I usually try to “give up” something for Lent each year.
I know it’s a Catholic thing, but it’s such a beautiful tradition to prepare for Easter.
And I don’t think the Catholics mind others joining in for that good cause: changing our hearts.
For those wondering what Lent is, here you go: “Lent is a 40 day season of prayer, fasting, and almsgiving that begins on Ash Wednesday and ends at sundown on Holy Thursday. It’s a period of preparation to celebrate the Lord’s Resurrection at Easter. During Lent, we seek the Lord in prayer by reading Sacred Scripture; we serve by giving alms; and we practice self-control through fasting. We are called not only to abstain from luxuries during Lent, but to a true inner conversion of heart as we seek to follow Christ’s will more faithfully.” (Quote from the United States Conference of Catholic Bishops, bold added by me).
Could there be a better cause?
Especially in preparation for Easter?
Anyway, this year I’m “giving up” or abstaining from chaos.
I know, weird, right? But my life has started to swirl a bit out of control lately. I keep thinking of good things to do, and then get busy doing them. In the meantime, people ask me to do good things. And I say, “sure!” because they are the best things and I know they’ll help me grow. And then there’s my calling at church and extended family and people from the Internet I want to connect with and friends I’ve lost touch with, etc.
Oh I want to do it all.
So I try to, and just so anyone else out there trying can know, it just doesn’t work!
Anyway, how in the world do you “give up chaos”? you may ask.
I’m doing it by adding in meditation, scripture reading, and boundaries each day.
Because when I add these things in, I am able to shift my priorities just so that seems to help more time enter into my day.
I have a goal to read the whole New Testament in 2023.
My friend bought me this book (from Deseret Book) because she knew about my goal:
And I’m working on reading and internalizing a little bit each day.
It has awesome space for writing notes as I read:
It’s amazing what this does for my soul.
And it’s amazing that because it does all that good stuff for my soul it takes Lent to really push me to get my nose in that thing every day.
But I’ll take it!
As far as the meditation goes, I’ve tried meditation over and over again for years.
But I know it takes time and attention so each day during Lent I’m committed to take some time out to meditate and breathe every single day.
Isn’t it so interesting that sometimes you set a goal and you’re not really sure how you’re going to do it, and then a little miracle shows up to help you make it happen.
It turns out that a lady in our church congregation has recently attended two meditation retreats and actually asked me if she could come over and teach me some of the things she’s learned.

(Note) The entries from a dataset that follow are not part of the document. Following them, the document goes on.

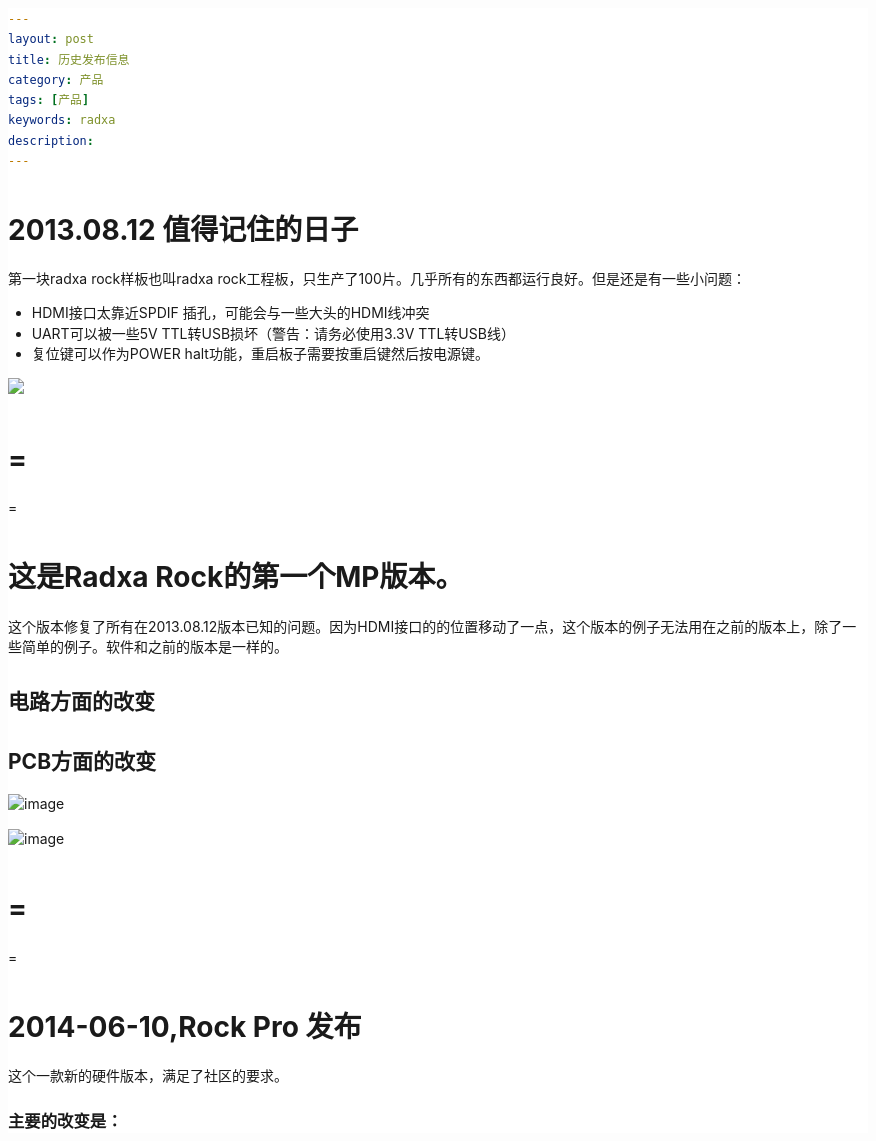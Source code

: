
```yaml
---
layout: post
title: 历史发布信息
category: 产品
tags: [产品]
keywords: radxa
description: 
---
```


# 2013.08.12 值得记住的日子

第一块radxa rock样板也叫radxa rock工程板，只生产了100片。几乎所有的东西都运行良好。但是还是有一些小问题：

- HDMI接口太靠近SPDIF 插孔，可能会与一些大头的HDMI线冲突  
- UART可以被一些5V TTL转USB损坏（警告：请务必使用3.3V TTL转USB线）  
- 复位键可以作为POWER halt功能，重启板子需要按重启键然后按电源键。  

![](http://radxa.com/mw/images/thumb/a/ad/Rock_es_front.png/1000px-Rock_es_front.png)

=
=
=


# 这是Radxa Rock的第一个MP版本。

这个版本修复了所有在2013.08.12版本已知的问题。因为HDMI接口的的位置移动了一点，这个版本的例子无法用在之前的版本上，除了一些简单的例子。软件和之前的版本是一样的。



## 电路方面的改变

## PCB方面的改变

![image](http://radxa.com/mw/images/4/47/Rock_front.jpg)  

![image](http://radxa.com/mw/images/7/71/Rock_back.jpg)  


=
=
=

#  2014-06-10,Rock Pro 发布
这个一款新的硬件版本，满足了社区的要求。

### 主要的改变是：
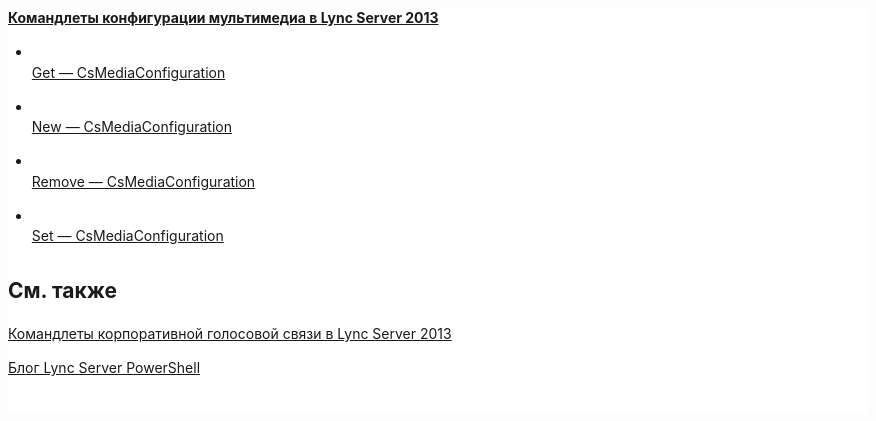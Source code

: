 **[Командлеты конфигурации мультимедиа в Lync Server 2013](lync-server-2013-media-configuration-cmdlets.md)**

  - <span></span>  
    [Get — CsMediaConfiguration](https://technet.microsoft.com/library/Gg398128(v=OCS.15))

  - <span></span>  
    [New — CsMediaConfiguration](https://technet.microsoft.com/library/Gg425881(v=OCS.15))

  - <span></span>  
    [Remove — CsMediaConfiguration](https://technet.microsoft.com/library/Gg398705(v=OCS.15))

  - <span></span>  
    [Set — CsMediaConfiguration](https://technet.microsoft.com/library/Gg398580(v=OCS.15))

</div>

<div>

## <a name="see-also"></a>См. также


[Командлеты корпоративной голосовой связи в Lync Server 2013](lync-server-2013-enterprise-voice-cmdlets.md)  


[Блог Lync Server PowerShell](https://go.microsoft.com/fwlink/p/?linkid=203150)  
  

</div>

</div>

<span> </span>

</div>

</div>

</div>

Maybe she saw how frazzled I am (ha!) or maybe she just was led to do that as an answer to my prayer, but she came over last week and led me through a beautiful meditation after she explained all the 7 Chakras.
I’m trying to meditate and breathe for at least a few minutes every day outside.
And gosh, it does something for my soul!
Oh I have many more grand ideas, but I’m just doing two for these forty days because I know (from past experience) that I sometimes need to take baby steps.
As a side-note, another great way to prepare for Easter (aside from Lent):
Read The Robe.
I have written about it before, but I want to read it again in preparation for Easter this year. It’s such a beautiful, thought-provoking book!